External SDram read consistently slower than write

lpcware · ‎06-15-2016

Content originally posted in LPCWare by fguerzoni on Wed Oct 08 16:10:34 MST 2014
Hi,
I have a strange issue with LPC4357 + 256M-AS4C16M16S (16x16x4) sdram memory on custom board.
When using GPDMA:
- Writes from local ram (any bank) to external ram are at 185MByte/sec
- Reads from external ram to local ram (any bank) are at 75MByte/sec
Theoretical speed limit is 204MByte/sec (ram clock is 102MHz and bus is 16bit)

When using direct memcpy things go slowly but writes happens with double the reads speed.

No errors happens on data at all but I think I'm missing something macro because I think reads should be at least fast as writes.

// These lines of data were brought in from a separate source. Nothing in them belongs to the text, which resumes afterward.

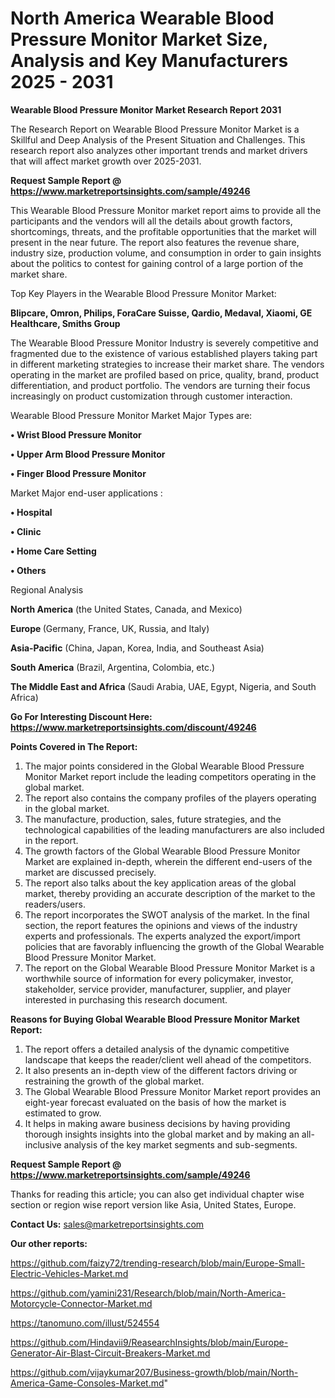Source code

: # North America Wearable Blood Pressure Monitor Market Size, Analysis and Key Manufacturers 2025 - 2031

<strong>Wearable Blood Pressure Monitor Market Research Report 2031</strong>

The Research Report on Wearable Blood Pressure Monitor Market is a Skillful and Deep Analysis of the Present Situation and Challenges. This research report also analyzes other important trends and market drivers that will affect market growth over 2025-2031.

<strong>Request Sample Report @ <a href=https://www.marketreportsinsights.com/sample/49246>https://www.marketreportsinsights.com/sample/49246</a></strong>

This Wearable Blood Pressure Monitor market report aims to provide all the participants and the vendors will all the details about growth factors, shortcomings, threats, and the profitable opportunities that the market will present in the near future. The report also features the revenue share, industry size, production volume, and consumption in order to gain insights about the politics to contest for gaining control of a large portion of the market share.

Top Key Players in the Wearable Blood Pressure Monitor Market:

<strong>Blipcare, Omron, Philips, ForaCare Suisse, Qardio, Medaval, Xiaomi, GE Healthcare, Smiths Group</strong>

The Wearable Blood Pressure Monitor Industry is severely competitive and fragmented due to the existence of various established players taking part in different marketing strategies to increase their market share. The vendors operating in the market are profiled based on price, quality, brand, product differentiation, and product portfolio. The vendors are turning their focus increasingly on product customization through customer interaction.

Wearable Blood Pressure Monitor Market Major Types are:

<strong>•  Wrist Blood Pressure Monitor

•  Upper Arm Blood Pressure Monitor

•  Finger Blood Pressure Monitor</strong>

Market Major end-user applications :

<strong>•  Hospital

•  Clinic

•  Home Care Setting

•  Others</strong>

Regional Analysis

</u><strong><b>North America</b></strong> (the United States, Canada, and Mexico)

<strong><b>Europe </b></strong>(Germany, France, UK, Russia, and Italy)

<strong><b>Asia-Pacific</b></strong> (China, Japan, Korea, India, and Southeast Asia)

<strong><b>South America</b></strong> (Brazil, Argentina, Colombia, etc.)

<strong><b>The Middle East and Africa</b></strong> (Saudi Arabia, UAE, Egypt, Nigeria, and South Africa)

<strong>Go For Interesting Discount Here: <a href=https://www.marketreportsinsights.com/discount/49246>https://www.marketreportsinsights.com/discount/49246</a></strong>

<strong>Points Covered in The Report:</strong>
<ol>
  <li>The major points considered in the Global Wearable Blood Pressure Monitor Market report include the leading competitors operating in the global market.</li>
  <li>The report also contains the company profiles of the players operating in the global market.</li>
  <li>The manufacture, production, sales, future strategies, and the technological capabilities of the leading manufacturers are also included in the report.</li>
  <li>The growth factors of the Global Wearable Blood Pressure Monitor Market are explained in-depth, wherein the different end-users of the market are discussed precisely.</li>
  <li>The report also talks about the key application areas of the global market, thereby providing an accurate description of the market to the readers/users.</li>
  <li>The report incorporates the SWOT analysis of the market. In the final section, the report features the opinions and views of the industry experts and professionals. The experts analyzed the export/import policies that are favorably influencing the growth of the Global Wearable Blood Pressure Monitor Market.</li>
  <li>The report on the Global Wearable Blood Pressure Monitor Market is a worthwhile source of information for every policymaker, investor, stakeholder, service provider, manufacturer, supplier, and player interested in purchasing this research document.</li>
</ol>
<strong>Reasons for Buying Global Wearable Blood Pressure Monitor Market Report:</strong>

<ol>
  <li>The report offers a detailed analysis of the dynamic competitive landscape that keeps the reader/client well ahead of the competitors.</li>
  <li>It also presents an in-depth view of the different factors driving or restraining the growth of the global market.</li>
  <li>The Global Wearable Blood Pressure Monitor Market report provides an eight-year forecast evaluated on the basis of how the market is estimated to grow.</li>
  <li>It helps in making aware business decisions by having providing thorough insights insights into the global market and by making an all-inclusive analysis of the key market segments and sub-segments.</li>
</ol>
<strong>Request Sample Report @ <a href=https://www.marketreportsinsights.com/sample/49246>https://www.marketreportsinsights.com/sample/49246</a></strong>


Thanks for reading this article; you can also get individual chapter wise section or region wise report version like Asia, United States, Europe.

<strong>Contact Us:</strong>
sales@marketreportsinsights.com

<strong>Our other reports:</strong>

<a href=https://github.com/faizy72/trending-research/blob/main/Europe-Small-Electric-Vehicles-Market.md>https://github.com/faizy72/trending-research/blob/main/Europe-Small-Electric-Vehicles-Market.md</a>

<a href=https://github.com/yamini231/Research/blob/main/North-America-Motorcycle-Connector-Market.md>https://github.com/yamini231/Research/blob/main/North-America-Motorcycle-Connector-Market.md</a>

<a href=https://tanomuno.com/illust/524554>https://tanomuno.com/illust/524554</a>

<a href=https://github.com/Hindavii9/ReasearchInsights/blob/main/Europe-Generator-Air-Blast-Circuit-Breakers-Market.md>https://github.com/Hindavii9/ReasearchInsights/blob/main/Europe-Generator-Air-Blast-Circuit-Breakers-Market.md</a>

<a href=https://github.com/vijaykumar207/Business-growth/blob/main/North-America-Game-Consoles-Market.md>https://github.com/vijaykumar207/Business-growth/blob/main/North-America-Game-Consoles-Market.md</a>"
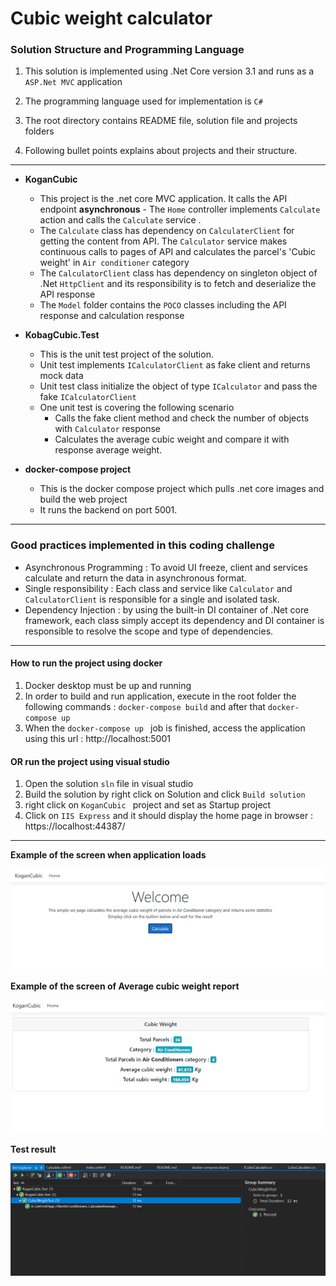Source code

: ﻿# Cubic weight calculator


### Solution Structure and Programming Language 
1. This solution is implemented using .Net Core version 3.1 and runs as a `ASP.Net MVC` application 
2. The programming language used for implementation is `C#`

3.  The root directory contains README file, solution file and projects folders  

4. Following bullet points explains about projects and their structure.
--- 
 - <b> KoganCubic</b>
    - This project is the .net core MVC application. It calls the API endpoint <b>asynchronous</b>   - The `Home` controller implements  `Calculate` action and calls the `Calculate` service . 
    - The `Calculate` class has dependency on `CalculaterClient` for getting the content from API. The `Calculator` service makes continuous calls to pages of API and calculates the parcel's 'Cubic weight' in `Air conditioner` category
    - The `CalculatorClient` class has dependency on singleton object of .Net `HttpClient` and its responsibility is to fetch and deserialize the  API response 
    - The `Model` folder contains the `POCO` classes including the API response and calculation response
- <b>KobagCubic.Test </b>
  - This is the unit test project of the solution. 
  - Unit test implements `ICalculatorClient` as fake client and returns mock data
  - Unit test class initialize the object of type `ICalculator` and pass the fake `ICalculatorClient`
  - One unit test is covering the following  scenario
      -  Calls the fake client method and check the number of objects with `Calculator` response 
       - Calculates the average cubic weight and compare it with response average weight.
  
- <b>docker-compose project </b>
  - This is the docker compose project which pulls .net core images and build the web project 
  - It runs the backend on port 5001.
  
---
### Good practices implemented in this coding challenge
- Asynchronous Programming : To avoid UI freeze, client and services calculate and return the data in asynchronous format.
- Single responsibility : Each class and service like `Calculator` and `CalculatorClient` is responsible for a single and isolated task.
- Dependency Injection : by using the built-in DI container of .Net core framework, each class simply accept its dependency and DI container is responsible to resolve the scope and type of dependencies. 

---
#### How to run the project using docker 

1. Docker desktop must be up and running
2. In order to build and run application, execute in the root folder the following commands : `docker-compose build` and after that `docker-compose up` 
3. When the `docker-compose up ` job is finished, access the application using this url : http://localhost:5001

#### OR  run the project using visual studio
1. Open the solution `sln` file in visual studio
2. Build the solution by right click on Solution and click `Build solution` 
3. right click on `KoganCubic ` project and set as Startup project
4. Click on `IIS Express` and it should display the home page in browser : https://localhost:44387/

---
<b>Example of the screen when application loads</b>

![File](./Images/file.PNG)

<b>Example of the screen of Average cubic weight report</b>

![File2](./Images/file2.PNG)

<b> Test result </b>

![File3](./Images/file3.PNG)
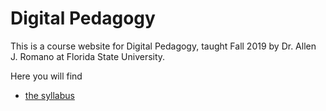 # Digital Pedagogy

This is a course website for Digital Pedagogy, taught Fall 2019 by Dr. Allen J. Romano at Florida State University. 

Here you will find 

- [the syllabus](syllabus)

I doubled checked configurations and application code without results.
Thanks in advance for any suggestion.

lpcware · ‎06-15-2016

Content originally posted in LPCWare by eamonnh on Tue Oct 14 13:44:47 MST 2014
Hi Mike,
Thanks for your reply. I think your comment about the x32 vs x16 may well explain why I'm not seeing the extra bandwidth I was expecting.
Your idea of trying 2 simultaneous reads is very good. I'll run a test and post back if there is any gain.
Thanks - Eamonn

lpcware · ‎06-15-2016

Content originally posted in LPCWare by mch0 on Tue Oct 14 11:46:28 MST 2014
Hi eamonn

I'm interested in numbers, too :)
Unfortunately I believe right now that the gain from x16 to x32 is far less than a factor of two.
Hopefully I will stand corrected, we'll see.

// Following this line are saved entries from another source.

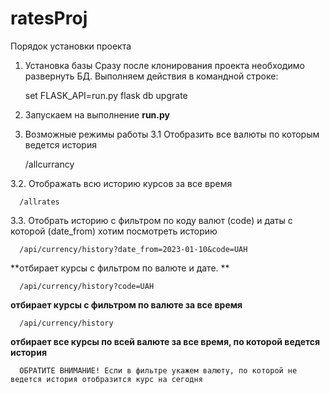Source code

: # ratesProj

Порядок установки проекта 
1. Установка базы 
   Сразу после клонирования проекта необходимо развернуть БД. Выполняем действия в командной строке:
 
	set FLASK_API=run.py
	flask db upgrate

 2. Запускаем на выполнение **run.py**
 3. Возможные режимы работы
   3.1 Отобразить все валюты по которым ведется история 
   
      /allcurrancy
         
   3.2. Отображать всю историю курсов за все время
   
      /allrates
   
   3.3. Отобрать историю с фильтром по коду валют (code) и даты с которой (date_from) хотим посмотреть историю
   
      /api/currency/history?date_from=2023-01-10&code=UAH
      
**отбирает курсы с фильтром по валюте и дате. **
      
      /api/currency/history?code=UAH
      
      
**отбирает курсы с фильтром по валюте за все время**
      
      
      /api/currency/history
      
      
**отбирает все курсы по всей валюте за все время, по которой ведется история**
      
      ОБРАТИТЕ ВНИМАНИЕ! Если в фильтре укажем валюту, по которой не ведется история отобразится курс на сегодня
      
      
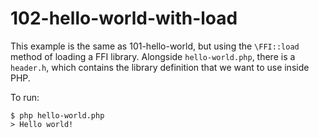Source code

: # 102-hello-world-with-load

This example is the same as 101-hello-world, but using the `\FFI::load` method of
loading a FFI library. Alongside `hello-world.php`, there is a `header.h`, which
contains the library definition that we want to use inside PHP.

To run:

    $ php hello-world.php
    > Hello world!
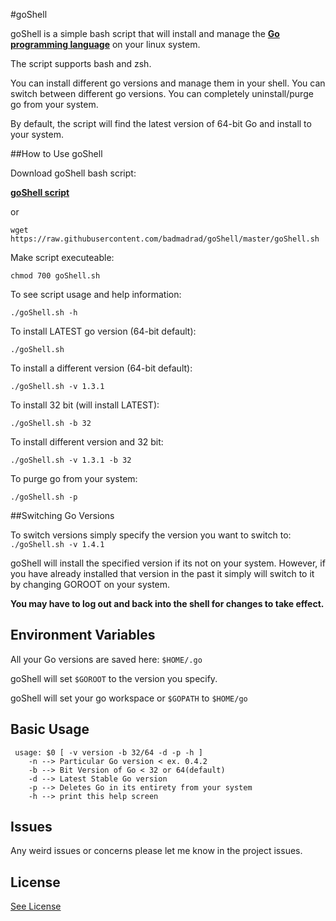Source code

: #goShell

goShell is a simple bash script that will install and manage the [**Go programming language**](https://golang.org) on your linux system.

The script supports bash and zsh.

You can install different go versions and manage them in your shell.
You can switch between different go versions.
You can completely uninstall/purge go from your system.

By default, the script will find the latest version of 64-bit Go and install to your system.

##How to Use goShell

Download goShell bash script:  

[**goShell script**](https://raw.githubusercontent.com/badmadrad/goShell/master/goShell.sh)  

or  

`wget https://raw.githubusercontent.com/badmadrad/goShell/master/goShell.sh`

Make script executeable:  

`chmod 700 goShell.sh` 

To see script usage and help information:

`./goShell.sh -h`

To install LATEST go version (64-bit default):

`./goShell.sh`

To install a different version (64-bit default):

`./goShell.sh -v 1.3.1`

To install 32 bit (will install LATEST):

`./goShell.sh -b 32`

To install different version and 32 bit:

`./goShell.sh -v 1.3.1 -b 32`

To purge go from your system:

`./goShell.sh -p`

##Switching Go Versions

To switch versions simply specify the version you want to switch to:
`./goShell.sh -v 1.4.1`

goShell will install the specified version if its not on your system. However, if you have already installed that version in the past it simply will switch to it by changing GOROOT on your system.

**You may have to log out and back into the shell for changes to take effect.**

## Environment Variables

All your Go versions are saved here: `$HOME/.go`

goShell will set `$GOROOT` to the version you specify. 

goShell will set your go workspace or  `$GOPATH` to `$HOME/go`

## Basic Usage

     usage: $0 [ -v version -b 32/64 -d -p -h ]
        -n --> Particular Go version < ex. 0.4.2
        -b --> Bit Version of Go < 32 or 64(default)
        -d --> Latest Stable Go version
        -p --> Deletes Go in its entirety from your system
        -h --> print this help screen

## Issues

Any weird issues or concerns please let me know in the project issues.

## License

[See License](https://github.com/badmadrad/goShell/blob/master/LICENSE)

As far as I do understand the UM the EMC always generates burst accesses. If so, the gain of x32 vs. x16 is only 4 EMC clocks, but the overhead (burst setup + gap) remains constant.
That's why I'm pessimistic.

What I would like to try is whether you can get rid of / shorten the gap ("dead cycles").
Can you try to set up two bus masters that will generate read accesses at the same time?
The idea is to see whether the EMC can generate back-to-back read bursts at all.
As you seem to have a LA connected to the bus, you could see a difference easily.

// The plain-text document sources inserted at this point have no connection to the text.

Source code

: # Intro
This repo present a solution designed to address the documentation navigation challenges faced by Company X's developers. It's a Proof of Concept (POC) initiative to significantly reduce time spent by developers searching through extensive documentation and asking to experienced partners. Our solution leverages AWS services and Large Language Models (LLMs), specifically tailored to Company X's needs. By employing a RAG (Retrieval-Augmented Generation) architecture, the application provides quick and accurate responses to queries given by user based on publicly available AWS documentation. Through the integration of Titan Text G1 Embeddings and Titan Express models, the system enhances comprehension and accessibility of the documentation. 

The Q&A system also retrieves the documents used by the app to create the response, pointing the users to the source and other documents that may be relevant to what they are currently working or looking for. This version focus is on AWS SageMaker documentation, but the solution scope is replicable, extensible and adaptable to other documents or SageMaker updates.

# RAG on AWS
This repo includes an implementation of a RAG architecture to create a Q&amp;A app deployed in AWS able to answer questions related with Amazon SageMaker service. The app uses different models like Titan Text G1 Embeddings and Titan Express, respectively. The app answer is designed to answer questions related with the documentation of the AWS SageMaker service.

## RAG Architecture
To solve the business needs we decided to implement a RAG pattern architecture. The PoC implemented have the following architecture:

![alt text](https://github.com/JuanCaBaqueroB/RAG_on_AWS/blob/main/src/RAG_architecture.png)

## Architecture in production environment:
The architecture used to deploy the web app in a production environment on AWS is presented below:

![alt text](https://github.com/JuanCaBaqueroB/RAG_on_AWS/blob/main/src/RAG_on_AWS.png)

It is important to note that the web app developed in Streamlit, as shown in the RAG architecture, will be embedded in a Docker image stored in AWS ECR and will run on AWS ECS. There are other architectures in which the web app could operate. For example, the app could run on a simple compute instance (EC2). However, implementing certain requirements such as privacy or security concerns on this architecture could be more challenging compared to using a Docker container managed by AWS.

For a test maybe you could do this:
Set up two DMA transfers of 1000 transactions (32bit) each, one starting at an address like 0x20000000, the other at, say, 0x20000080.
Then start both channels at the same time.
My idea is this:
Both transfers will hit the same page (=active row) for half the time. While the EMC reads in one burst the other channel already generates read accesses. This second channel will stall, but at least the read access could be queued in the EMC.
So when the first burst terminates it could start the second one immediately.
After that burst the roles are reversed and the show could go on w/o gaps.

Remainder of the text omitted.